== Excerpted data ==
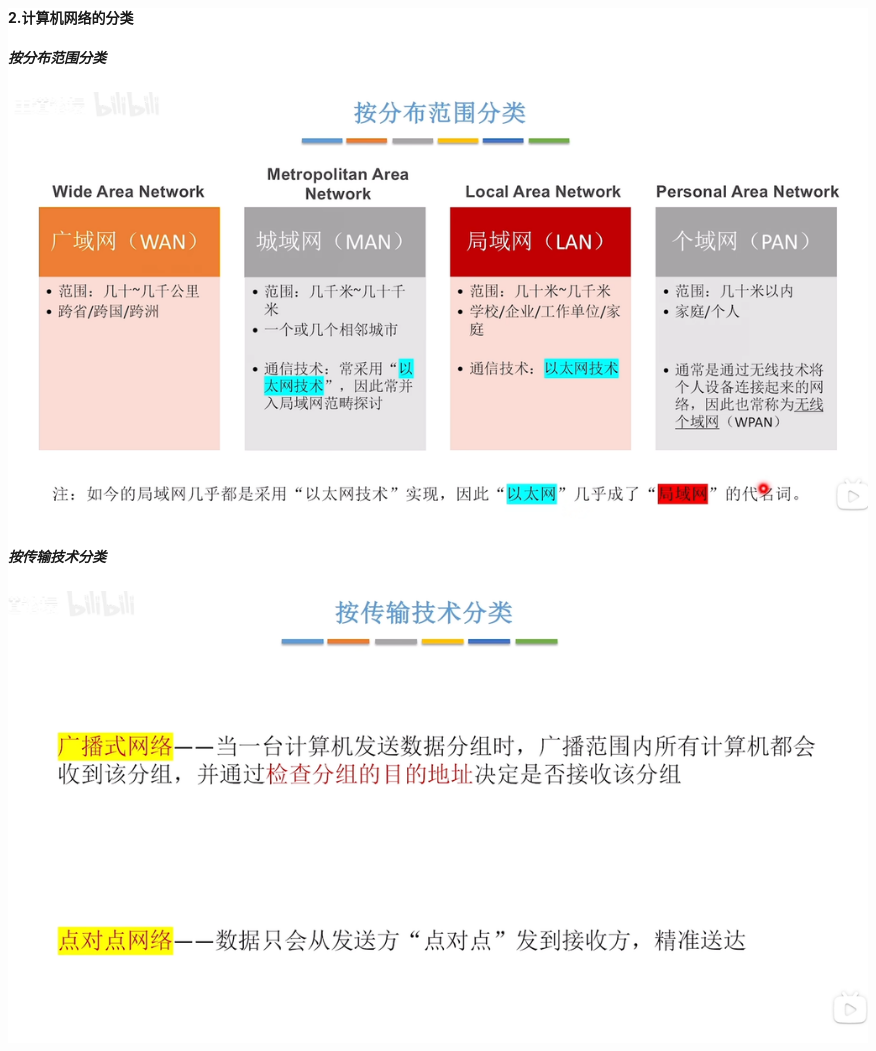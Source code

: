 #### 2.计算机网络的分类

##### 按分布范围分类

![image-20250625152544611](pic/image-20250625152544611.png)

##### 按传输技术分类

![image-20250625153446777](pic/image-20250625153446777.png)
===
▶ Problem details
Pictures aside, return all of the material exactly as written.

▶ Exercise response
Source code

: #### 2.计算机网络的分类

##### 按分布范围分类

![image-20250625152544611](pic/image-20250625152544611.png)

##### 按传输技术分类

![image-20250625153446777](pic/image-20250625153446777.png)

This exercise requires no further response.